Jones was set to return home to Florida from a gambling trip to North Carolina with her husband this past September when they were stopped at the airport during a routine security inspection. She had $43,000 in cash with her, and airport security agents became suspicious, despite no law in place that requires the reporting of large sums of cash when traveling domestically. The agents called in the police, who called in the DEA, who submitted Jones and her husband to an intense grilling.
Not believing their story that they had rightfully come by the money through the sale of a vehicle, the DEA seized the money and accused the pair of having acquired it through the illegal sale of drugs – a charge that the agency could never substantiate with evidence. Despite attempts to appeal to the soft side of the DEA (not that there is one), the agency refused to return the cash, leading to a lawsuit against it.

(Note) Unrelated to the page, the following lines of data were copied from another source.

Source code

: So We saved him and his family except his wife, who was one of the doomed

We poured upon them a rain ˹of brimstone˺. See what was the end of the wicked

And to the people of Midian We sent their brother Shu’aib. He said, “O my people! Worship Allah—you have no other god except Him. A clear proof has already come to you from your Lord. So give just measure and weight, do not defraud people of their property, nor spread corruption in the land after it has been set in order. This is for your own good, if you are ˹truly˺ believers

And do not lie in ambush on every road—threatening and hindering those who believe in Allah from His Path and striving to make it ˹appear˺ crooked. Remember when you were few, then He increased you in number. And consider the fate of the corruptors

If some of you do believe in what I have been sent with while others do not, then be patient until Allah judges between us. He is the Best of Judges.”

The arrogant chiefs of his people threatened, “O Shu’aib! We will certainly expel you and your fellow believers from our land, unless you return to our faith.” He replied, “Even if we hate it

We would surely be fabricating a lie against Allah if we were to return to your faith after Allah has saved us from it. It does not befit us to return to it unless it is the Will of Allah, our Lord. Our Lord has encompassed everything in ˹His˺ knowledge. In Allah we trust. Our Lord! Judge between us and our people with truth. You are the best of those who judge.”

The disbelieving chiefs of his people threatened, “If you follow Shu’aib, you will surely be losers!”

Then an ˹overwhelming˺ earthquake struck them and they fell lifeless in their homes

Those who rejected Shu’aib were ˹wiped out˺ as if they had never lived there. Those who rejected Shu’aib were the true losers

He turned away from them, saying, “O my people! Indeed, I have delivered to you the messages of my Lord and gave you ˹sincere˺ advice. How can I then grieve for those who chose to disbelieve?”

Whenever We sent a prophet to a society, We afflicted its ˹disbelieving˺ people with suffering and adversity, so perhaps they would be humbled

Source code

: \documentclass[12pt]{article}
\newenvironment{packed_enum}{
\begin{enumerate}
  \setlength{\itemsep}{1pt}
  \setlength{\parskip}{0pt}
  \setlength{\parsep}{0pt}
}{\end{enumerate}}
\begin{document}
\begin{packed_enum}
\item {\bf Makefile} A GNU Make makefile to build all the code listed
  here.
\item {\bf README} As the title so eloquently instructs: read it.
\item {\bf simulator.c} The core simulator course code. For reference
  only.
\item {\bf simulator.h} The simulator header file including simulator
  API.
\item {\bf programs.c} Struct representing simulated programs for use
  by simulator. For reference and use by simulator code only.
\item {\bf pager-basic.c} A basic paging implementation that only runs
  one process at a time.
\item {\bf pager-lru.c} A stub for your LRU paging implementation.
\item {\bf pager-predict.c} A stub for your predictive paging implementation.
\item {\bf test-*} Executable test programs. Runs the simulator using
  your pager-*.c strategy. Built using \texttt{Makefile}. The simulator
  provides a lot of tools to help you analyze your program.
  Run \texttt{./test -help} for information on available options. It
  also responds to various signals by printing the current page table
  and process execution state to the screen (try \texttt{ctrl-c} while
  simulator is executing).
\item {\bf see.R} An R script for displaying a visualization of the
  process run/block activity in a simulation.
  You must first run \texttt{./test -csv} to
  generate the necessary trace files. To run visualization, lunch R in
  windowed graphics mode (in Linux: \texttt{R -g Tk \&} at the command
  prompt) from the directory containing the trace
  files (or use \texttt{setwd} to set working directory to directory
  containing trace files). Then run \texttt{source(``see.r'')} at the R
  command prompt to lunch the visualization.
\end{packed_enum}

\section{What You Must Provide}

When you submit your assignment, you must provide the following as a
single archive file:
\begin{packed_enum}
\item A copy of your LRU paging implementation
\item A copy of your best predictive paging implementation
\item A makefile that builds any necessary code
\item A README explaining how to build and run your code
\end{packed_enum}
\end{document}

Apparently with no word, no apology and no explanation, the DEA has now returned the money, according to a press release by the law firm that represented the couple, the Institute for Justice. Jones said in the release, Getting my money back is a big relief. But DEA never should have taken it in the first place. In going through this nightmare, I found out that I’m not the only innocent American who has been treated this way. I hope that my continuing lawsuit will end the government’s practice of treating people flying with cash like criminals.”
Just because the DEA has made amends doesn’t mean the agency is out of the hot seat. The law firm is keeping the suit in place, asserting that civil forfeiture rules in the U.S. are illegally biased toward the government. Institute for Justice Senior Attorney Dan Alban asserts, “We are glad that Stacy will get her money back, but it is shameful that federal agents keep targeting innocent flyers at our nation’s airports. We are going to keep fighting to end TSA’s and DEA’s unconstitutional and unlawful practices of seizing people and their cash without reasonable suspicion or probable cause.”